■ **Instructions to follow**
Give the number of lines in this listing that hold "binary". No other words belong in the reply.

■ **Records for this task**
*** Begin section ***

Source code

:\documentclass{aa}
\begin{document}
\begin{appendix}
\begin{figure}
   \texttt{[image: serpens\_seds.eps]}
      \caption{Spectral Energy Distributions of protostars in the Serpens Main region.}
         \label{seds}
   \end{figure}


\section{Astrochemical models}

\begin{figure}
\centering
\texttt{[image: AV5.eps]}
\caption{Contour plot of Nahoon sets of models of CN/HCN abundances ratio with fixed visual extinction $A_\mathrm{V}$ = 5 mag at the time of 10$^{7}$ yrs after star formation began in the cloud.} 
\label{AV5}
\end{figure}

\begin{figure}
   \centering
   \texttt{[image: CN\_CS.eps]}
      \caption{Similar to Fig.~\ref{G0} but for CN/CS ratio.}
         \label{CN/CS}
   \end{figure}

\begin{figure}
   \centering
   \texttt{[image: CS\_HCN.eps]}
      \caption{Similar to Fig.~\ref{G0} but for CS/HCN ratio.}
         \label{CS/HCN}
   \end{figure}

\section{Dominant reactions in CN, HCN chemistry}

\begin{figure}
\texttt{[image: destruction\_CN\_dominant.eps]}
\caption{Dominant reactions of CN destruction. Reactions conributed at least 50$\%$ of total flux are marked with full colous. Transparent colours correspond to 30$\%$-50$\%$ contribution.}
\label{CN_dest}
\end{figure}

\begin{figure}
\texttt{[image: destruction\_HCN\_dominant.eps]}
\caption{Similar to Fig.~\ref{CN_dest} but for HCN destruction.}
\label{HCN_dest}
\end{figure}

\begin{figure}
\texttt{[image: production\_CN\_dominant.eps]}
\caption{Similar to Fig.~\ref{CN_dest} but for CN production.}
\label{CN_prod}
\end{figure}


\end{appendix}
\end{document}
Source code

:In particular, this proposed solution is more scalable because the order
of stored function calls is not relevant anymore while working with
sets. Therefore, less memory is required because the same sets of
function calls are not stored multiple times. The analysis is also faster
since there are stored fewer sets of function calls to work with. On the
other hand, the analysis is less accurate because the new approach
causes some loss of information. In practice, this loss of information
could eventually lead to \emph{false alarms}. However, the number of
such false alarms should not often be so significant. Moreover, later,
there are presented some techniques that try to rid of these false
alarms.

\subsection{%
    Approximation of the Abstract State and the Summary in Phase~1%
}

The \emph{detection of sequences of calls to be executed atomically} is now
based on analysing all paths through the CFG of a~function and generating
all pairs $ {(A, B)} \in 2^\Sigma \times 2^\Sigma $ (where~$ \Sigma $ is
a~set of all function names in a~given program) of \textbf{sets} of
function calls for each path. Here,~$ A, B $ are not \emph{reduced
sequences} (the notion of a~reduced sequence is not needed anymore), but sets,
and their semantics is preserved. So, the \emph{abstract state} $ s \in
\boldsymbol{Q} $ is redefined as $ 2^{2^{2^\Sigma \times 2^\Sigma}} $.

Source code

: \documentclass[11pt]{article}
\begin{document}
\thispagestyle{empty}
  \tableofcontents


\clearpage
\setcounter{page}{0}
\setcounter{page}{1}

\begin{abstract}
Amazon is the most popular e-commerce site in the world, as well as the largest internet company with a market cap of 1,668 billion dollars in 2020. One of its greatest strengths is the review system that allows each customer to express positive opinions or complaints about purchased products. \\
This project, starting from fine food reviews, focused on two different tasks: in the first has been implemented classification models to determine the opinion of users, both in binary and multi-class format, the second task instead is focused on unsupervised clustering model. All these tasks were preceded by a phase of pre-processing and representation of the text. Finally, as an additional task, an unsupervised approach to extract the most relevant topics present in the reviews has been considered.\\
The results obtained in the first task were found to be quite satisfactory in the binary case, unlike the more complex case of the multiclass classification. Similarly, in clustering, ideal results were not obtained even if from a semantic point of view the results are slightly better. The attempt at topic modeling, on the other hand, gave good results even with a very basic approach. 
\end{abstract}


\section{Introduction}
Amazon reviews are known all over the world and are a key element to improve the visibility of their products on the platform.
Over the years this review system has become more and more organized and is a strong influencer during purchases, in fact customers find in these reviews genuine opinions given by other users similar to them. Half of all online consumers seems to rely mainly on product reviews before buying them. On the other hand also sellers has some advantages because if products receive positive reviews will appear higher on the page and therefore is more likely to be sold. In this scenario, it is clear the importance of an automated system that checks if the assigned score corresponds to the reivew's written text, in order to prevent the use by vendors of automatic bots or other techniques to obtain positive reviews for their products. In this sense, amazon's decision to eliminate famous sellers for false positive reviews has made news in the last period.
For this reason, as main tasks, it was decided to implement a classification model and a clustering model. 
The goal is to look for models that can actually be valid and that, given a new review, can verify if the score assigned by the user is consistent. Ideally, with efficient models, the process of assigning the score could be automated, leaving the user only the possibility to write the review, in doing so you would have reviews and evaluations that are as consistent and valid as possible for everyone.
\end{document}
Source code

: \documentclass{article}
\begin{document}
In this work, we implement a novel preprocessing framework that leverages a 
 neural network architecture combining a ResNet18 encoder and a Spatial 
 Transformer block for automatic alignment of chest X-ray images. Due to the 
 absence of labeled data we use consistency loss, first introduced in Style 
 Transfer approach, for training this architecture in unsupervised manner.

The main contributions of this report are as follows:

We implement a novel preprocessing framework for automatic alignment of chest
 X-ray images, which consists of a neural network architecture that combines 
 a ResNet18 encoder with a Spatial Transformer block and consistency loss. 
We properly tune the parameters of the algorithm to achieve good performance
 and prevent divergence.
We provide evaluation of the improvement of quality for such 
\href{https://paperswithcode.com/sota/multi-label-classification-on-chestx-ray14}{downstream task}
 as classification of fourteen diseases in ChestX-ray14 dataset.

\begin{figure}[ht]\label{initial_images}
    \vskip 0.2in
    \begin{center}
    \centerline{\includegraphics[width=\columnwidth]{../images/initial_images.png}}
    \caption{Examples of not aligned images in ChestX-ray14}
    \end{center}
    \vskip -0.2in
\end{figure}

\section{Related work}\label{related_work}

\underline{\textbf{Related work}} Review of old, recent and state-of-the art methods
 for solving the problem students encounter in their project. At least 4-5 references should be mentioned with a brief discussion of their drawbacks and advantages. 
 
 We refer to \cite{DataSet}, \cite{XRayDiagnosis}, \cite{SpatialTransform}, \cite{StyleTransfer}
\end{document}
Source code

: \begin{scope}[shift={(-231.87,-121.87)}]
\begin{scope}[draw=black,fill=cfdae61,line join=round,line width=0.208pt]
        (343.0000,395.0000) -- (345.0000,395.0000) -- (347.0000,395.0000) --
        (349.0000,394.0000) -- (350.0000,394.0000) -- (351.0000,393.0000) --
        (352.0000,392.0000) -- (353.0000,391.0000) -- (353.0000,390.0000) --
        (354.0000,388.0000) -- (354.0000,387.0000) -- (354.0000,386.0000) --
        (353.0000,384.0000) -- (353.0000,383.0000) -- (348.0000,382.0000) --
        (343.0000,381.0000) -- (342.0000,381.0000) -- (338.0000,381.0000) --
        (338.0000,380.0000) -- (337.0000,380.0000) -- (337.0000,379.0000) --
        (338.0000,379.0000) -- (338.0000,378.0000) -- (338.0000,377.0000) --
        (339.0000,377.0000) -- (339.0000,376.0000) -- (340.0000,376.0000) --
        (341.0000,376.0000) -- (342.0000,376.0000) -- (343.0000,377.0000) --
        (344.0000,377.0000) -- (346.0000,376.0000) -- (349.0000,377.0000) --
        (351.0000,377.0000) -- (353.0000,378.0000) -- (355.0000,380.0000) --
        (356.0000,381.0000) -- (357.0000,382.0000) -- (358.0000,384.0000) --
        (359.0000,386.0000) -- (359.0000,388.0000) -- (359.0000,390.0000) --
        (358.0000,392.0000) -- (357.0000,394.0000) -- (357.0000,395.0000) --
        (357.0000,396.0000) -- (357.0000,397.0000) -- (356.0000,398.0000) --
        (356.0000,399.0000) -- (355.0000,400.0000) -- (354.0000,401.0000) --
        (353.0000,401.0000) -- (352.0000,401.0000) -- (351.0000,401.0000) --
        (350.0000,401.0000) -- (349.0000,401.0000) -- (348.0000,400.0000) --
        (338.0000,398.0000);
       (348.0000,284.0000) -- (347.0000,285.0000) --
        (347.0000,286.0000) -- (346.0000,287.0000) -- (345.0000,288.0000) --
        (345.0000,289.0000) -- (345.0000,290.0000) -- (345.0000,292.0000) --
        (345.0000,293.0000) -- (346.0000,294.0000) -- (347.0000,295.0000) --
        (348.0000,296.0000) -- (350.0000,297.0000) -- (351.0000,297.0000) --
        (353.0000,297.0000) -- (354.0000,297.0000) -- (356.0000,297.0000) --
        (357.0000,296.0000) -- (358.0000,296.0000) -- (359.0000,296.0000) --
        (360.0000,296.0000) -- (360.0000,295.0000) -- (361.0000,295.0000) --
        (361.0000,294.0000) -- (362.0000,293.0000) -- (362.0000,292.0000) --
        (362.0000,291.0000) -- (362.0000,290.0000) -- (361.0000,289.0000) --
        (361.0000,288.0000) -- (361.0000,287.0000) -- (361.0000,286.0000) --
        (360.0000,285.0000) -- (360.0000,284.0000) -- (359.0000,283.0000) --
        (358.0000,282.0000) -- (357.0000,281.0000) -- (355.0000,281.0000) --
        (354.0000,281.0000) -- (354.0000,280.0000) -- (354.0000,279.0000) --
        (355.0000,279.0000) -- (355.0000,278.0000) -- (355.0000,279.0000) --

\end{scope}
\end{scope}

*** End section ***

■ **Solution**
2